Take the line that contains "### 📈 如何解讀結果" as the first line and the final line of the records as the last; return exactly those lines and the lines between.

────────────────────────────────────────

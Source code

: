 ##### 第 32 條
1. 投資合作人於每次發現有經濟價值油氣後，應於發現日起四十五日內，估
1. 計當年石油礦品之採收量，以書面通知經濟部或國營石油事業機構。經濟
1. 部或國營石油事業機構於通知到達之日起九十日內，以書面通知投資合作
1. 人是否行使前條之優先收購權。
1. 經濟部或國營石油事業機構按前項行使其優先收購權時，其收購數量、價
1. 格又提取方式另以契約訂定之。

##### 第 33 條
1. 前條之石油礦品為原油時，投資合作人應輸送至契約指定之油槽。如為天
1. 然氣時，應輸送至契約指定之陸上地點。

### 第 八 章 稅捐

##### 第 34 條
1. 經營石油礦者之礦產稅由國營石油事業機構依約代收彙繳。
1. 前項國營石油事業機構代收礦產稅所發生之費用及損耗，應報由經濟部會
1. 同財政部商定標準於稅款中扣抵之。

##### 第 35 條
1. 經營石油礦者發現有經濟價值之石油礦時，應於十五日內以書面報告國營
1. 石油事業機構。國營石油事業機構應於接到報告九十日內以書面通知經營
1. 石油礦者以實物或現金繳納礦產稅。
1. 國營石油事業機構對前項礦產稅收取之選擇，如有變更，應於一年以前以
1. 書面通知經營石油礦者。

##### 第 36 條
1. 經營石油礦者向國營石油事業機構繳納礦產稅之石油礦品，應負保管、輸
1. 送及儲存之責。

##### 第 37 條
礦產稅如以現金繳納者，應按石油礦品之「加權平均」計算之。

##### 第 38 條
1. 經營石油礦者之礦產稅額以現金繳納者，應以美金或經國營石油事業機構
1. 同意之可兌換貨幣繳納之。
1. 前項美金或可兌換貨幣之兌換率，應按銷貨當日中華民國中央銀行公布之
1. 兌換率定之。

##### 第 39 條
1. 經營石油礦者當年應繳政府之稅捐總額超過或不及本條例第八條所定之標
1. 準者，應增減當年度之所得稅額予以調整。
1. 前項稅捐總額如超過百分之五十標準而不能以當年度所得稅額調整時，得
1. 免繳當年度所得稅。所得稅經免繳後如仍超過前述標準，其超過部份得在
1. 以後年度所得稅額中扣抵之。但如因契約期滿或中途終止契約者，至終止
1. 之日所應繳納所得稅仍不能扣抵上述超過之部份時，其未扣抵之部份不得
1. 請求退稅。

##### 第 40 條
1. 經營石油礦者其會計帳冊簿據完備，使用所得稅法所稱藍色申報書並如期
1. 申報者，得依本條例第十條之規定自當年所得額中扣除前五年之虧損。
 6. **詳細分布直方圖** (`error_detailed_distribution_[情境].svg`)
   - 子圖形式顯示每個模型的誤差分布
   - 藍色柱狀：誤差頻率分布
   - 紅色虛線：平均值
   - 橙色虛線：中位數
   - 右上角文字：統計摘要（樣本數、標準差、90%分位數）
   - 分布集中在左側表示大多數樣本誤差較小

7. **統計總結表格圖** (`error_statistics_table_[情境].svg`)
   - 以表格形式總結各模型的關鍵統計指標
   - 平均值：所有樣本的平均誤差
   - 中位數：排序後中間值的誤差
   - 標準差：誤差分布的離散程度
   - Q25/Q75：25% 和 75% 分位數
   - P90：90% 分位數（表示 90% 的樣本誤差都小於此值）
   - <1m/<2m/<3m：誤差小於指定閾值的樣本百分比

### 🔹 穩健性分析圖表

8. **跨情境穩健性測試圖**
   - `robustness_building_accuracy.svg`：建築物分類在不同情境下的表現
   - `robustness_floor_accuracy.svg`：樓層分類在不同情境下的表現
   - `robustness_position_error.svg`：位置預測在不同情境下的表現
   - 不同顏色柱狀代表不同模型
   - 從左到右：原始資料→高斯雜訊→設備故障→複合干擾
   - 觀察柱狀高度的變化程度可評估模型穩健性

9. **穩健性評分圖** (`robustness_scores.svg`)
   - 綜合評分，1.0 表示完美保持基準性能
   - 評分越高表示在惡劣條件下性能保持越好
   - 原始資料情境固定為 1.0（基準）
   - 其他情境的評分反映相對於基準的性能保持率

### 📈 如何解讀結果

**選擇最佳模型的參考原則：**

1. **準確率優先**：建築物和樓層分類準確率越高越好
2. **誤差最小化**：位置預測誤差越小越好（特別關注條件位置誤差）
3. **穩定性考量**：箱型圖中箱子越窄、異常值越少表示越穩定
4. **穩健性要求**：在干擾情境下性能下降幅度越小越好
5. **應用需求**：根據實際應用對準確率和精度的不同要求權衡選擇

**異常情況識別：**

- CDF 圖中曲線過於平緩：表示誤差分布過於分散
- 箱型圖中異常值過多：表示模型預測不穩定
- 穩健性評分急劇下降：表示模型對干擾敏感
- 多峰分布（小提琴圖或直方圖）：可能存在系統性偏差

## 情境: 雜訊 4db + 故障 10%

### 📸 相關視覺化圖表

────────────────────────────────────────

**Answer for the task:**
### 📈 如何解讀結果

**選擇最佳模型的參考原則：**

1. **準確率優先**：建築物和樓層分類準確率越高越好
2. **誤差最小化**：位置預測誤差越小越好（特別關注條件位置誤差）
3. **穩定性考量**：箱型圖中箱子越窄、異常值越少表示越穩定
4. **穩健性要求**：在干擾情境下性能下降幅度越小越好
5. **應用需求**：根據實際應用對準確率和精度的不同要求權衡選擇

**異常情況識別：**

- CDF 圖中曲線過於平緩：表示誤差分布過於分散
- 箱型圖中異常值過多：表示模型預測不穩定
- 穩健性評分急劇下降：表示模型對干擾敏感
- 多峰分布（小提琴圖或直方圖）：可能存在系統性偏差

## 情境: 雜訊 4db + 故障 10%

### 📸 相關視覺化圖表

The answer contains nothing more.